Stand at the site now and their point becomes clear. The view from there across the Rainbow Pool and along the Reflecting Pool to the Lincoln Memorial is sweeping, unimpeded, majestic, and inspiring. Turn around, and you have a similar spacious, grassy expanse leading east up a rise on which stands the towering Washington Monument.
St. Florian’s two victory arches are five stories high, and the 56 stone slabs are each 17 feet tall. The design may no longer be the Brandenburg Gate it once was, but it impedes the view, and cuts across the Mall lawn with a swath of granite.
As opponents point out, the establishment of such a memorial in that key location would profoundly change the Mall’s character.
In a sense, the Mall is the country’s village green, the nation’s principal gathering place. It is where Americans come, sometimes by the hundreds of thousands, to speak to the entire nation–as was so powerfully the case when Marian Anderson sang there in the 1930s after being denied a concert stage elsewhere, and when Rev. Martin Luther King made his unforgettable “I have a dream” speech in 1963.
“American notions of freedom, democracy and equality are associated with Washington and Lincoln as the founders,” delegate Norton said. “… Their monuments face each other and look out onto a unique open vista. … Placing a large, multifaceted war memorial in the virtual lap of Lincoln crowds overwhelms the universality of the American ideals associated with the Lincoln Memorial.”
Responding to critics, St. Florian said the new design will have human figures in the form of bas-relief panels at the memorial’s entrance.
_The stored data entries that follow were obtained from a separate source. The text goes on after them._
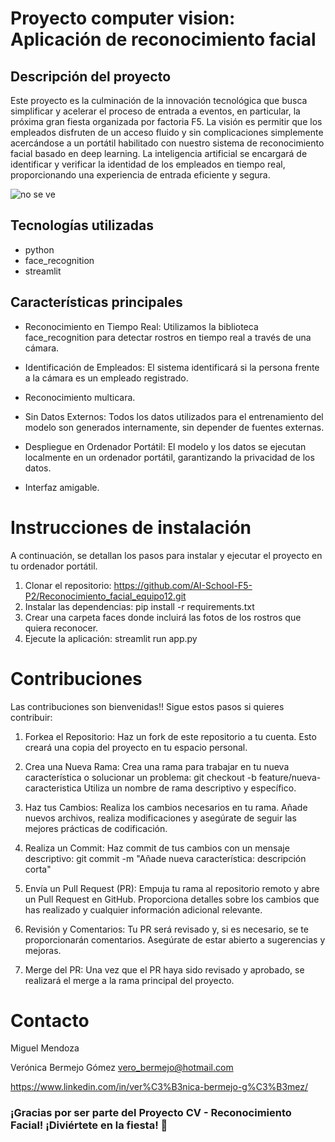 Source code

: # Proyecto computer vision: Aplicación de reconocimiento facial
## Descripción del proyecto
Este proyecto es la culminación de la innovación tecnológica que busca simplificar y acelerar el proceso de entrada a eventos, en particular, la próxima gran fiesta organizada por factoria F5. La visión es permitir que los empleados disfruten de un acceso fluido y sin complicaciones simplemente acercándose a un portátil habilitado con nuestro sistema de reconocimiento facial basado en deep learning. La inteligencia artificial se encargará de identificar y verificar la identidad de los empleados en tiempo real, proporcionando una experiencia de entrada eficiente y segura.

![no se ve]("fiesta.png")
## Tecnologías utilizadas
- python
- face_recognition
- streamlit
## Características principales
- Reconocimiento en Tiempo Real: Utilizamos la biblioteca face_recognition para detectar rostros en tiempo real a través de una cámara.
  
- Identificación de Empleados: El sistema identificará si la persona frente a la cámara es un empleado registrado.  
- Reconocimiento multicara.
- Sin Datos Externos: Todos los datos utilizados para el entrenamiento del modelo son generados internamente, sin depender de fuentes externas.  
- Despliegue en Ordenador Portátil: El modelo y los datos se ejecutan localmente en un ordenador portátil, garantizando la privacidad de los datos.  
- Interfaz amigable.
# Instrucciones de instalación
A continuación, se detallan los pasos para instalar y ejecutar el proyecto en tu ordenador portátil. 
1. Clonar el repositorio:
https://github.com/AI-School-F5-P2/Reconocimiento_facial_equipo12.git 
2. Instalar las dependencias:
pip install -r requirements.txt 
3. Crear una carpeta faces donde incluirá las fotos de los rostros que quiera reconocer.
4. Ejecute la aplicación:
streamlit run app.py
# Contribuciones
Las contribuciones son bienvenidas!!
Sigue estos pasos si quieres contribuir:
1. Forkea el Repositorio:
Haz un fork de este repositorio a tu cuenta. Esto creará una copia del proyecto en tu espacio personal.

2. Crea una Nueva Rama:
Crea una rama para trabajar en tu nueva característica o solucionar un problema:
git checkout -b feature/nueva-caracteristica
Utiliza un nombre de rama descriptivo y específico.

3. Haz tus Cambios:
Realiza los cambios necesarios en tu rama. Añade nuevos archivos, realiza modificaciones y asegúrate de seguir las mejores prácticas de codificación.

4. Realiza un Commit:
Haz commit de tus cambios con un mensaje descriptivo:
git commit -m "Añade nueva característica: descripción corta" 

5. Envía un Pull Request (PR):
Empuja tu rama al repositorio remoto y abre un Pull Request en GitHub. Proporciona detalles sobre los cambios que has realizado y cualquier información adicional relevante.

6. Revisión y Comentarios:
Tu PR será revisado y, si es necesario, se te proporcionarán comentarios. Asegúrate de estar abierto a sugerencias y mejoras.
7. Merge del PR:
Una vez que el PR haya sido revisado y aprobado, se realizará el merge a la rama principal del proyecto.
# Contacto
Miguel Mendoza

Verónica Bermejo Gómez   vero_bermejo@hotmail.com  

https://www.linkedin.com/in/ver%C3%B3nica-bermejo-g%C3%B3mez/




### ¡Gracias por ser parte del Proyecto CV - Reconocimiento Facial! ¡Diviértete en la fiesta! 🎉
He contends, as does Carter Brown, that there is nothing in the statute books declaring that the Rainbow and Reflecting Pools are part of the Lincoln Memorial.
“We also looked extremely carefully at the photographs of the Marian Anderson concert and Martin Luther King’s speech,” St. Florian said. “The crowds only went back about half the length of the Reflecting Pool.”
And if Brown suggested the Reflecting Pool site without public consultation, it still had to be approved by the full Fine Arts Commission and other federal agencies, St. Florian said, and they did so after full public hearings.
The coalition of opponents argues that they did so, however, despite public opposition: More than 90 witnesses testified against it at the last of the hearings.
Alternative sites were considered. One was at the foot of Capitol Hill. Another was across from the Smithsonian Institution’s American History Museum, and another along the Tidal Basin near the paddle boat concession. Also suggested were a site near the sprawling Franklin Roosevelt Memorial and another on the city’s Freedom Plaza, which sits in the middle of Pennsylvania Avenue.
The original site selected by the sponsoring Battlefield Monuments Commission is 125 feet north of the location now in dispute. Until Carter Brown suggested the change, the memorial was to have gone in a long wooded grove called Constitution Gardens that runs along the northern edge of the Mall. It is there that the opponents want it to go now.
The Vietnam Memorial is at the other end of this grove. The Korean War Memorial is located in a similar grove on the southern side of the Mall.
Dole has been neutral on the site of the memorial, as long as it was built–and built soon. Most veterans concurred. But now that the Mall site has been approved, they want the Reflecting Pool. Badly.
“This is the appropriate site,” said St. Florian. “The site is sacred now and dedicated to the memorial, if for no other reason than that, in 1995, soil from all the American military cemeteries was sprinkled over the site and that site is now sanctified. Nobody can take it away from them.”
Except the courts.
The real question, taking into account the arguments of both sides, is whether the nation still regards World War II as the epochal, transcendent event that those who were alive during it remember it to be. Or whether, in the minds of more recent generations, it has become just another chapter of history, deserving its own place in the trees, but not the perpetual focal point of national attention.
No judge will find the answer to that one in the law.